Saved entries:
☆ ☆ ☆ ☆ ☆ ☆ ☆
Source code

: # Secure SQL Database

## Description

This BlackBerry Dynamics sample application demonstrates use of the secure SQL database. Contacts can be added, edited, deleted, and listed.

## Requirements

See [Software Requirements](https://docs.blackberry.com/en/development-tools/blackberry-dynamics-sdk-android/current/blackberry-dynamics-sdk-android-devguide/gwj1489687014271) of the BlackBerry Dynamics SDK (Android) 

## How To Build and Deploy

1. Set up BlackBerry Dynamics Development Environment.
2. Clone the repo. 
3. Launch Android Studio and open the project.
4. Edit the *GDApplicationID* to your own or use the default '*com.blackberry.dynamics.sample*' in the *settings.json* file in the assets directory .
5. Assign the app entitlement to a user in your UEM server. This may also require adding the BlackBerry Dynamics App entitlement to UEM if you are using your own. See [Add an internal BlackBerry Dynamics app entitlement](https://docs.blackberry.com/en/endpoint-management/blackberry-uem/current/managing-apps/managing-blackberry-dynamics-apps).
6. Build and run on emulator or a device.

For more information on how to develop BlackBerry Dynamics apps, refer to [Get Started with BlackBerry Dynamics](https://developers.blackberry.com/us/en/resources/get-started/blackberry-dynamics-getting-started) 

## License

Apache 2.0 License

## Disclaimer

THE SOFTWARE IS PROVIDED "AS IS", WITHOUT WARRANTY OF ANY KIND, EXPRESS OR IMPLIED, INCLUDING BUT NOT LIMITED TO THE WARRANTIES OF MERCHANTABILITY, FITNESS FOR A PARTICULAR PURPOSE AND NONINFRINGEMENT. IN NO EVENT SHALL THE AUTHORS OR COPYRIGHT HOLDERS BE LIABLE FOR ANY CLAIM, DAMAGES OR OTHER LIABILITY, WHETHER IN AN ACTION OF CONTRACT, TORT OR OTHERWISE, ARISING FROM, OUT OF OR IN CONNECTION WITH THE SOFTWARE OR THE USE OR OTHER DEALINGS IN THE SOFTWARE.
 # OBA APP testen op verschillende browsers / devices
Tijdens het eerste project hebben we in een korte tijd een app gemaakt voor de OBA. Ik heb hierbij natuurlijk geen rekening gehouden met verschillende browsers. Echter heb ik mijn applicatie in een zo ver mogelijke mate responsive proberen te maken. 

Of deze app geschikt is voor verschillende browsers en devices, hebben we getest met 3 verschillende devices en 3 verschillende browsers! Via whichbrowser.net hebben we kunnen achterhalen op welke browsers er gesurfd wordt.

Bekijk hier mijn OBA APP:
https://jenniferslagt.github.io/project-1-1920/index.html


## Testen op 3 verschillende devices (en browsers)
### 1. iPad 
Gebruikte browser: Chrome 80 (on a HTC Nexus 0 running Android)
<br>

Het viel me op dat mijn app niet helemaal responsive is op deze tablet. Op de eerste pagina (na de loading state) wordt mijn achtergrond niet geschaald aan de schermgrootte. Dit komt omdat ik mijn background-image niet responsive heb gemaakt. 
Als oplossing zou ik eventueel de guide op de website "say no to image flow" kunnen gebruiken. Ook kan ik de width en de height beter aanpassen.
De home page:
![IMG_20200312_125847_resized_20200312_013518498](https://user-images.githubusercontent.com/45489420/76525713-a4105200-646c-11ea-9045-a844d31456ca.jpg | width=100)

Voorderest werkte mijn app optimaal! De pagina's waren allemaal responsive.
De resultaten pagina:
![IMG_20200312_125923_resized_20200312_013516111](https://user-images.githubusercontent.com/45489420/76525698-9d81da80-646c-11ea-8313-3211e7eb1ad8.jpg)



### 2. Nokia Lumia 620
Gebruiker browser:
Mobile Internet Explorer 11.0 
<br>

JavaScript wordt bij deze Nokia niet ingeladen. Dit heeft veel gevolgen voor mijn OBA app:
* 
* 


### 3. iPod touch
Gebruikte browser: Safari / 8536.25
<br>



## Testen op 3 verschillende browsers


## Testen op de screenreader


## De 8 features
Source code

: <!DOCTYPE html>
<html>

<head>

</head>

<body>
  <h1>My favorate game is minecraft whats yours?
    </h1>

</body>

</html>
☆ ☆ ☆ ☆ ☆ ☆ ☆
- [Task details] Look through the records for the string "sample". Copy every line that has it.

- [Your solution]
This BlackBerry Dynamics sample application demonstrates use of the secure SQL database. Contacts can be added, edited, deleted, and listed.
4. Edit the *GDApplicationID* to your own or use the default '*com.blackberry.dynamics.sample*' in the *settings.json* file in the assets directory .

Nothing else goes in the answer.